Poverty, discomfort, language barriers, and poor access to technology, are among the issues that prevent people from seeking justice, according to speakers in the forum’s Interactive Session on Access to Justice for Minorities. Fear and a lack of understanding of the judicial process also have a significant impact on the effectiveness of the justice system, said Dio Ashar Wicaksana, Co-Founder and Executive Director of the Indonesia Judicial Research Society.

In Indonesia, 38% of those with legal problems do not take action, often for fear of their problems becoming more complicated, according to the 2019 Indonesian Access to Justice Index. Of those who do seek justice, over 60% do so through informal mechanisms. Panelists explained that for many women, the choice to use an informal mechanism is rooted in feelings of discomfort with the formal legal system.

Speakers also identified poverty as a significant barrier for ensuring access to justice. In Nepal, the government is using public interest and safety laws to extend control over citizens in lower castes, according to Ajay Shankar Jha, executive director of the Public Defenders Society.

“The Nepal justice system is criminalizing poverty,” he said.

Poverty is also among the specific challenges that women with intellectual or psychosocial disabilities face, said Doreen Buettner, an access to justice specialist at UN Women Bangkok. “These women do not have the financial means to engage with the justice system,” she said, underscoring that an accessible justice system must work for everyone, not just those with high incomes. Additionally, she said, women with intellectual or psychosocial disabilities are often ignored and left out of legal decisions, creating a knowledge gap about their legal needs. 

Discrimination is also a major concern when it comes to criminal justice in the region. In Nepal, said Shankar Jha, those who pay a price include members of marginalized castes, religions, Indigenous communities, and other ethnic groups. 

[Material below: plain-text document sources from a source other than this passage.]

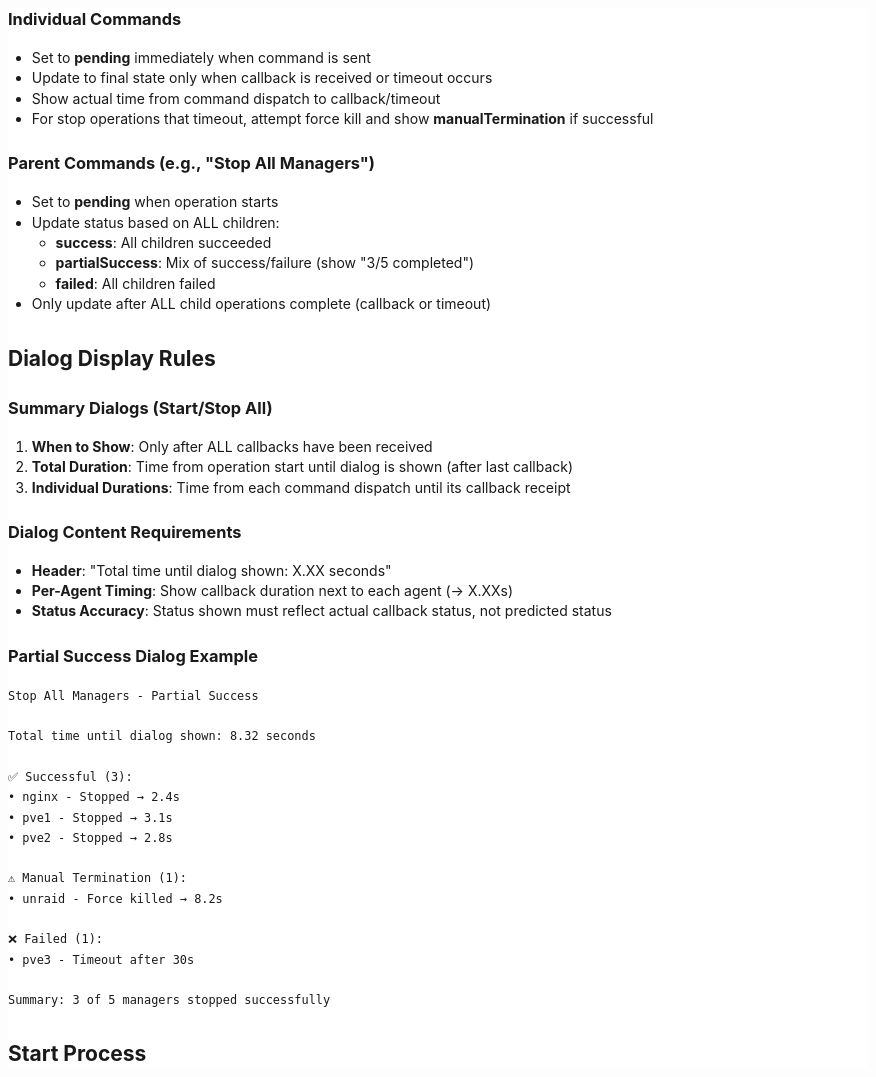 ### Individual Commands

- Set to **pending** immediately when command is sent
- Update to final state only when callback is received or timeout occurs
- Show actual time from command dispatch to callback/timeout
- For stop operations that timeout, attempt force kill and show **manualTermination** if successful

### Parent Commands (e.g., "Stop All Managers")

- Set to **pending** when operation starts
- Update status based on ALL children:
  - **success**: All children succeeded
  - **partialSuccess**: Mix of success/failure (show "3/5 completed")
  - **failed**: All children failed
- Only update after ALL child operations complete (callback or timeout)

## Dialog Display Rules

### Summary Dialogs (Start/Stop All)

1. **When to Show**: Only after ALL callbacks have been received
2. **Total Duration**: Time from operation start until dialog is shown (after last callback)
3. **Individual Durations**: Time from each command dispatch until its callback receipt

### Dialog Content Requirements

- **Header**: "Total time until dialog shown: X.XX seconds"
- **Per-Agent Timing**: Show callback duration next to each agent (→ X.XXs)
- **Status Accuracy**: Status shown must reflect actual callback status, not predicted status

### Partial Success Dialog Example

```
Stop All Managers - Partial Success

Total time until dialog shown: 8.32 seconds

✅ Successful (3):
• nginx - Stopped → 2.4s
• pve1 - Stopped → 3.1s
• pve2 - Stopped → 2.8s

⚠️ Manual Termination (1):
• unraid - Force killed → 8.2s

❌ Failed (1):
• pve3 - Timeout after 30s

Summary: 3 of 5 managers stopped successfully
```

## Start Process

“People are being locked up not for what they have done, but for who they are,” he said. Another issue of regional concern is law enforcement not taking violence against women seriously, according to Angkhana Neelapaijit, a member of the UN Working Group on Enforced or Involuntary Disappearances and a former Thai national human rights commissioner. Judicial harassment, particularly towards women, prevents them from utilizing the court system, she said. When issues of gender-based violence are dismissed by law enforcement, or are met with further harassment, other women can get discouraged from coming forward to seek justice.

Speakers agree that working together with like-minded partners is critically effective in improving access to justice. Naosuke Fujita of the Lawyers Network for LGBT and Allies in Japan, explained how his organization has been working with LGBTQ activists, allies, politicians, and corporations for years to move Japan closer to guaranteeing marriage equality.

Participants also presented “Best Practices and Innovations,” which emphasized the need for people-centered justice. Solutions to meeting the needs of people, not institutions, included surveys and digital tools. 

Veronica Rios of LexisNexis shared how the company has used its expertise to assist the International Bar Association with their EyeWitness app. By allowing users to record instances of war crimes and guaranteeing the video is not tampered with, these videos can be admissible in court.